All expressions concerning the description of God must never be taken literally; they are simply due to the inadequecy of human language “to make the ear listen to what it can hear.”
-Abot de-Rabbi Nathan-
After following, and trying to understand, the dialogue that went back and forth on my last blog I have come to understand something about humanity that interests me. My last post was about errors, or so called errors in the bible, and the discussion kicked off from there. In fact, that was the most that people were actually interested in anything I’ve said on this site. I loved every minute of it. I knew that I was tapping into something that people cared about and were actually defending or challenging by the almost 40 full text responses that I read through.
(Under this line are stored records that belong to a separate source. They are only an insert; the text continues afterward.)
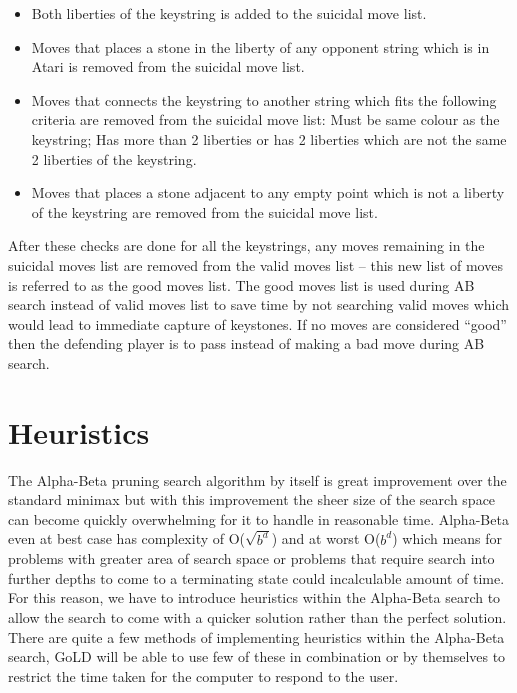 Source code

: \documentclass{l4proj}
\begin{document}
\begin{itemize}
	\item Both liberties of the keystring is added to the suicidal move list.
	\item Moves that places a stone in the liberty of any opponent string which is in Atari is removed from the suicidal move list.
    \item Moves that connects the keystring to another string which fits the following criteria are removed from the suicidal move list: Must be same colour as the keystring; Has more than 2 liberties or has 2 liberties which are not the same 2 liberties of the keystring.
    \item Moves that places a stone adjacent to any empty point which is not a liberty of the keystring are removed from the suicidal move list.
\end{itemize}

After these checks are done for all the keystrings, any moves remaining in the suicidal moves list are removed from the valid moves list – this new list of moves is referred to as the good moves list. The good moves list is used during AB search instead of valid moves list to save time by not searching valid moves which would lead to immediate capture of keystones. If no moves are considered “good” then the defending player is to pass instead of making a bad move during AB search.


\section{Heuristics}

The Alpha-Beta pruning search algorithm by itself is great improvement over the standard minimax but with this improvement the sheer size of the search space can become quickly overwhelming for it to handle in reasonable time. Alpha-Beta even at best case has complexity of O($\sqrt{b^d}$) and at worst O($b^d$) which means for problems with greater area of search space or problems that require search into further depths to come to a terminating state could incalculable amount of time. For this reason, we have to introduce heuristics within the Alpha-Beta search to allow the search to come with a quicker solution rather than the perfect solution. There are quite a few methods of implementing heuristics within the Alpha-Beta search, GoLD will be able to use few of these in combination or by themselves to restrict the time taken for the computer to respond to the user.
\end{document}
Humans seem to have this need to categorize and to label things so we can point to it and say ‘yes, that’s it, that’s exactly what this is.’ We create words or we use words to describe things to help better understand certain things. I don’t think this is necessarily bad in a sense but I think if we start depending on these labels and words and essentially our language that we miss the very thing that it is actually.
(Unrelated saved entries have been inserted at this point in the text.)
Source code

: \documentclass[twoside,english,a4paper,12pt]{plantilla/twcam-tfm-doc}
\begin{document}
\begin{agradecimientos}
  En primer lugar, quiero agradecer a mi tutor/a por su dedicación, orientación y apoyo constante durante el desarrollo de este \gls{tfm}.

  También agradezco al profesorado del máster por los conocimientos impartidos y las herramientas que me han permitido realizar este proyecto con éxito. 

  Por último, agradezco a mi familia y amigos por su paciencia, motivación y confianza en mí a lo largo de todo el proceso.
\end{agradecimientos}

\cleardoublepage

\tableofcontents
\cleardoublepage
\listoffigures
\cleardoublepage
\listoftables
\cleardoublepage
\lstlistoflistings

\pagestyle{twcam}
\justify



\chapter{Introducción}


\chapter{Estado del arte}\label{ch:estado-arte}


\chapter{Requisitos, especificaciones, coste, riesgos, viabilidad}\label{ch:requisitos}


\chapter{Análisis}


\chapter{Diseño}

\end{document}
Notice the words that we describe to God: omniscient, omnipresent, omnibenevolent etc. Where do we see any of these words in the scriptures in which we use to prove these terms? Why do we need to coin these terms for God and treat them like they are the most important things that we all agree with to understand who God is? I’m not saying that these definitions of God aren’t true; but I am saying that if we hold so tightly to these terms that we could very well miss out on other things about God. If God asks a question, because we have the concept of omniscience engrained in our minds, we automatically assume that God is asking it for our benefit or to ‘teach us something.’ What if that’s not the entire case? What if God asks a question for his benefit? Are those such heretical claims to make or are we just so comfortable now with our terms that we are completely unable to look outside of them for truth.
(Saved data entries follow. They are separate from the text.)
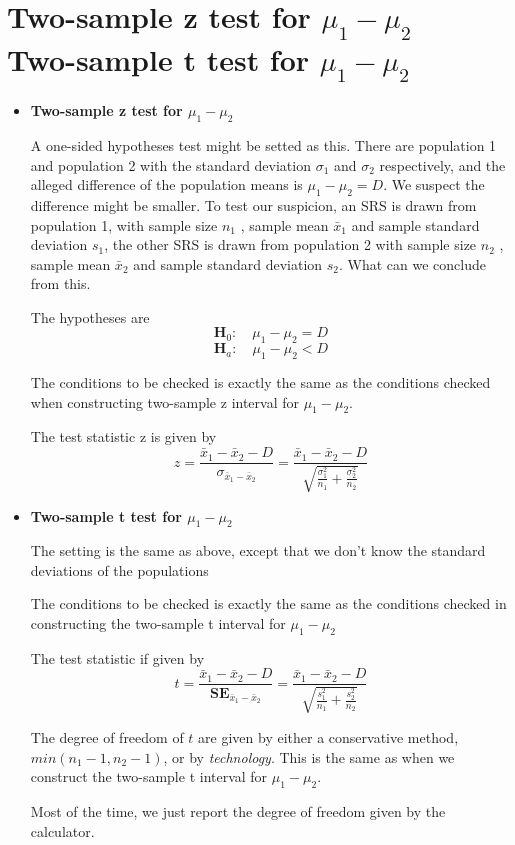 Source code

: \documentclass[a4paper, 12pt,twoside]{book}
\begin{document}
\section{Two-sample z test for $\mu_1-\mu_2$\\Two-sample t test for $\mu_1-\mu_2$}
\begin{itemize}
   \item \textbf{Two-sample z test for $\mu_1-\mu_2$}\vspace{0.3cm}
   
   A one-sided hypotheses test might be setted as this.  There are population 1 and population 2 with the standard deviation $\sigma_1$ and $\sigma_2$ respectively, and the alleged difference of the population means is $\mu_1-\mu_2=D$. We suspect the difference might be smaller. To test our suspicion, an SRS is drawn from population 1, with sample size $n_1$ , sample mean $\bar{x}_1$ and sample standard deviation $s_1$, the other SRS is drawn from population 2 with sample size $n_2$ , sample mean $\bar{x}_2$ and sample standard deviation $s_2$. What can we conclude from this.\vspace{0.3cm}
   
   The hypotheses are
   $$\textbf{H}_0:\quad \mu_1-\mu_2 = D$$
   $$\textbf{H}_a:\quad \mu_1-\mu_2 < D$$
   
   The conditions to be checked is exactly the same as the conditions checked when constructing two-sample z interval for $\mu_1-\mu_2$.\vspace{0.3cm}
   
   The test statistic z is given by 
   $$z=\frac{\bar{x}_1- \bar{x}_2-D}{\sigma_{\bar{x}_1- \bar{x}_2}} = \frac{\bar{x}_1- \bar{x}_2-D}{\sqrt{\frac{\sigma_1^2}{n_1} + \frac{\sigma_2^2}{n_2}}}$$
   
 \item \textbf{Two-sample t test for $\mu_1-\mu_2$} \vspace{0.3cm}
 
  The setting is the same as above, except that we don't know the standard deviations of the populations \vspace{0.3cm}
  
  The conditions to be checked is exactly the same as the conditions checked in constructing the two-sample t interval for $\mu_1-\mu_2$\vspace{0.3cm}
  
  The test statistic if given by 
   $$t=\frac{\bar{x}_1- \bar{x}_2-D}{\textbf{SE}_{\bar{x}_1- \bar{x}_2}} = \frac{\bar{x}_1- \bar{x}_2-D}{\sqrt{\frac{s_1^2}{n_1} + \frac{s_2^2}{n_2}}}$$
   
   The degree of freedom of $t$ are given by either a conservative method, $min(n_1-1, n_2-1)$, or by \textit{technology}. This is the same as when we construct the two-sample t interval for $\mu_1-\mu_2$.\vspace{0.3cm}
   
   \colorbox{babypink}{\parbox{0.9\textwidth}{
   Most of the time, we just report the degree of freedom given by the calculator.
   }}
\end{itemize}
\end{document}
The same thing happens I notice with the bible. We coin terms to the bible such as inerrant, infallible etc. Terms that are never actually found in the bible but terms that people would argue to the death too. It’s interesting that when I challenge a term like ‘inerrant’ red flags and red faces fly up because all of sudden we are touching on something that doesn’t need to be expanded or understood anymore. We have our ideas and concepts about what the bible is and we don’t want to question them anymore, probe them, or try to understand them. Take it by faith and let’s be on our way with a more productive conversation. Unfortunately I think that we latched on to these terms way to tightly and they cause us to fight for the term instead of what is actually worth fighting for. It’s interesting that we fight for inerrancy for something that we don’t actually have copies of or that don’t actually exist in our hands. We can’t fight for inerrancy of English scriptures, that wouldn’t make sense. We can’t fight for the Hebrew or Greek copy manuscripts either because there are differences in so many. All we can really fight for are the original manuscripts that came from the author and unfortunately, we don’t have one single one.
While definitions aren’t bad by themselves I think we need to be careful that we don’t base our faith on them. I don’t really know what that looks like but I know that it can’t be that beneficial to base our faith on omniscience, omnipresence, Trinitarian theology, eternal security, the rapture, infallibility, inerrancy and all these other fancy terms that we come up with to describe what we believe. By holding tightly on to these terms we slowly begin to grow stale and we are afraid of anything outside of them. Hopefully we can discover a faith that uses these terms to help better understand itself and not to define itself.